Dataset records:
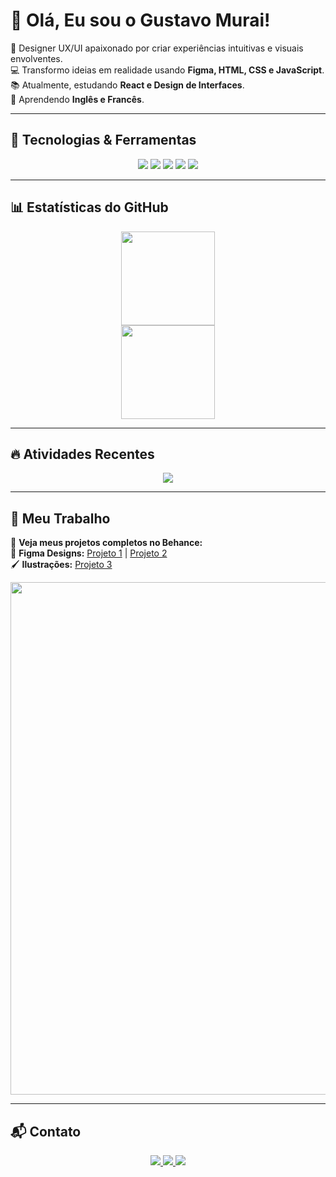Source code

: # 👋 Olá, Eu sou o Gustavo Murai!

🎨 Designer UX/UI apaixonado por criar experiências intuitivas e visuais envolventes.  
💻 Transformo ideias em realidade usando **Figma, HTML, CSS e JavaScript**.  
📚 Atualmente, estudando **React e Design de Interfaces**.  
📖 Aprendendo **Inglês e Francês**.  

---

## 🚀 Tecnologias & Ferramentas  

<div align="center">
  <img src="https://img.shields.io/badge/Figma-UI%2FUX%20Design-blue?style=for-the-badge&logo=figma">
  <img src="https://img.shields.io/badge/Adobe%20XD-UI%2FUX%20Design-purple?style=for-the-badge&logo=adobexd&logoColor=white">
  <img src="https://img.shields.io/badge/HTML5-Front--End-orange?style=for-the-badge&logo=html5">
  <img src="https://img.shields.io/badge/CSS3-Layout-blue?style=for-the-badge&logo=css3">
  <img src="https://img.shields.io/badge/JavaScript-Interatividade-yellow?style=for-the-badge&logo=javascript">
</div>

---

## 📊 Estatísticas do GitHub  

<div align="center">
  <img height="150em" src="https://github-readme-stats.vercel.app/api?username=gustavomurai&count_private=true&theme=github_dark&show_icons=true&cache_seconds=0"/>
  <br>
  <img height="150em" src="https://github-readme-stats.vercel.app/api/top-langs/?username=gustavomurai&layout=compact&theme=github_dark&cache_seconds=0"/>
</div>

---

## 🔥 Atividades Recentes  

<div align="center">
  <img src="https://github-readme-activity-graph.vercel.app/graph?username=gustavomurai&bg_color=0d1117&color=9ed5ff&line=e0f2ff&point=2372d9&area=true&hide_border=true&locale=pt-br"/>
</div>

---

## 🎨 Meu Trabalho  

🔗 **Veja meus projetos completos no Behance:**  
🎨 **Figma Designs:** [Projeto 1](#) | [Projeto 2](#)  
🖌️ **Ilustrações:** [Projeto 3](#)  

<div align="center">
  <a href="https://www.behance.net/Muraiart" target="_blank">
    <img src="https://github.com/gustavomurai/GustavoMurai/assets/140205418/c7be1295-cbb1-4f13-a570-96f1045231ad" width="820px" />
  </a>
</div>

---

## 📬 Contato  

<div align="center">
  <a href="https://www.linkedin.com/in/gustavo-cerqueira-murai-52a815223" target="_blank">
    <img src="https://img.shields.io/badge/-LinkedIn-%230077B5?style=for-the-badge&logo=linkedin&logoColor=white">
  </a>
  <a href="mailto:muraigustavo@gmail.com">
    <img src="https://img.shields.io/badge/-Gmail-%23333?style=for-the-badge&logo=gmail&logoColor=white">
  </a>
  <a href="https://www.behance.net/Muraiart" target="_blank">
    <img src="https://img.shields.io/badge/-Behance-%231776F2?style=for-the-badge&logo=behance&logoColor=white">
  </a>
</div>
...
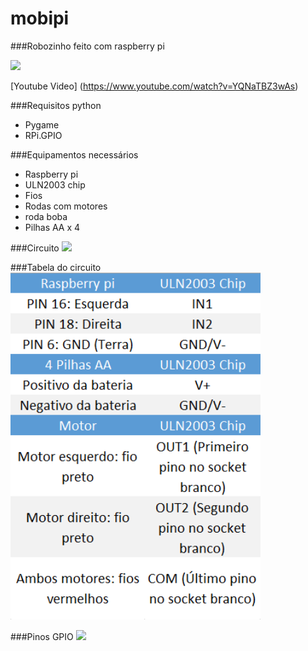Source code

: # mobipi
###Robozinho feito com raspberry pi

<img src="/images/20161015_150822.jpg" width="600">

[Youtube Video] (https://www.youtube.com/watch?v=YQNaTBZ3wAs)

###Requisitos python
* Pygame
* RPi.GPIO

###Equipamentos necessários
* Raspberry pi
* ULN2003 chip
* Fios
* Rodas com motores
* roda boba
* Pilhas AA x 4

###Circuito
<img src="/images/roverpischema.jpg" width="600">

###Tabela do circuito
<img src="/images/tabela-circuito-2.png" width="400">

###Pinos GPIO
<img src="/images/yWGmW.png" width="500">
--
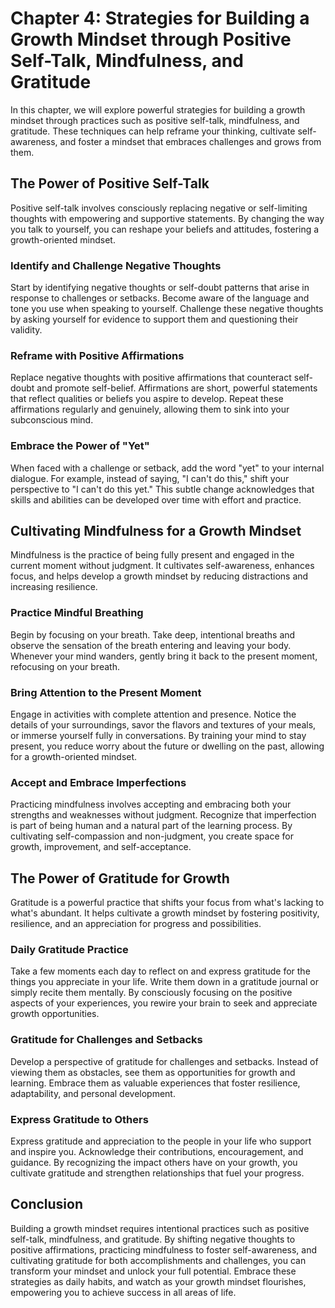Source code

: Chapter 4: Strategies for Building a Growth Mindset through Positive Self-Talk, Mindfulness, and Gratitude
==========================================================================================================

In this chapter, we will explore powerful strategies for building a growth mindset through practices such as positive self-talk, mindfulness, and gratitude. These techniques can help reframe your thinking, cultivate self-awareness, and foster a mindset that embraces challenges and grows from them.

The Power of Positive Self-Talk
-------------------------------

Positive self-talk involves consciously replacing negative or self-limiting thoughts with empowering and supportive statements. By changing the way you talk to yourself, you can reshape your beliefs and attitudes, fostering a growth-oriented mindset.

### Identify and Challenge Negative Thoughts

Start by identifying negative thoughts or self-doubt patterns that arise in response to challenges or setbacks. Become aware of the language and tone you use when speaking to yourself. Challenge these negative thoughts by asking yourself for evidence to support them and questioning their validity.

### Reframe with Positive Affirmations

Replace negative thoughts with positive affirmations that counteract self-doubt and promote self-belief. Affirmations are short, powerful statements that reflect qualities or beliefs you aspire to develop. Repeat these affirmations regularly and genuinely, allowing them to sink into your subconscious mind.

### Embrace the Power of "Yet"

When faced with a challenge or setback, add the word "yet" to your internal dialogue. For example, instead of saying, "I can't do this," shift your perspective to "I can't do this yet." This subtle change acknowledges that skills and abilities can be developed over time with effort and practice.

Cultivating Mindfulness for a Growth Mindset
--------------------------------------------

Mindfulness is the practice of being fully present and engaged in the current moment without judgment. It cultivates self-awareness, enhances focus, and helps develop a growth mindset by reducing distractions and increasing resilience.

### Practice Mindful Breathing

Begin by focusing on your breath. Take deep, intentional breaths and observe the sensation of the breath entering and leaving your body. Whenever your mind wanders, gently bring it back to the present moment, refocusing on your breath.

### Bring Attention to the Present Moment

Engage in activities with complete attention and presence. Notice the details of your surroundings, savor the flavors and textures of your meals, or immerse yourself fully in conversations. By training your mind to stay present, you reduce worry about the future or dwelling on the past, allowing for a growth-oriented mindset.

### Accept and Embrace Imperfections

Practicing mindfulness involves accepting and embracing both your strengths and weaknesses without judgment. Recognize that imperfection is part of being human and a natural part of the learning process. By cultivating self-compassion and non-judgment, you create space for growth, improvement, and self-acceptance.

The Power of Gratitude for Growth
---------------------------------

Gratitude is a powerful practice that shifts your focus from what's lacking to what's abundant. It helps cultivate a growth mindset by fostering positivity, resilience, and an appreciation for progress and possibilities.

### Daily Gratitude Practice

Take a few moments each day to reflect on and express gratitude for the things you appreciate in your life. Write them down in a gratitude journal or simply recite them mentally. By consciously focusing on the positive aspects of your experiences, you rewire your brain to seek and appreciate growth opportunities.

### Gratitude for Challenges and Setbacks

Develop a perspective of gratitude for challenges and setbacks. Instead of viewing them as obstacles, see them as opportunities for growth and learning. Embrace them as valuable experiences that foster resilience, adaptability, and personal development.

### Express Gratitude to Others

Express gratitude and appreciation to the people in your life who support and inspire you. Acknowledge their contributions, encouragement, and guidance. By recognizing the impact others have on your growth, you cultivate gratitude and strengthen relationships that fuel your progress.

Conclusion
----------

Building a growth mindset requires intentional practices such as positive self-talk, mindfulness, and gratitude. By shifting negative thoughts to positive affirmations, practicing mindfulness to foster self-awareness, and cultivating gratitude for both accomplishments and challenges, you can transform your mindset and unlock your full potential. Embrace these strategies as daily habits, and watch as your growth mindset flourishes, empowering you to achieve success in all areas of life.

Task to carry out:
Filter the material above down to the lines that hold the word "fostering".

Solution to the exercise:
Positive self-talk involves consciously replacing negative or self-limiting thoughts with empowering and supportive statements. By changing the way you talk to yourself, you can reshape your beliefs and attitudes, fostering a growth-oriented mindset.
Gratitude is a powerful practice that shifts your focus from what's lacking to what's abundant. It helps cultivate a growth mindset by fostering positivity, resilience, and an appreciation for progress and possibilities.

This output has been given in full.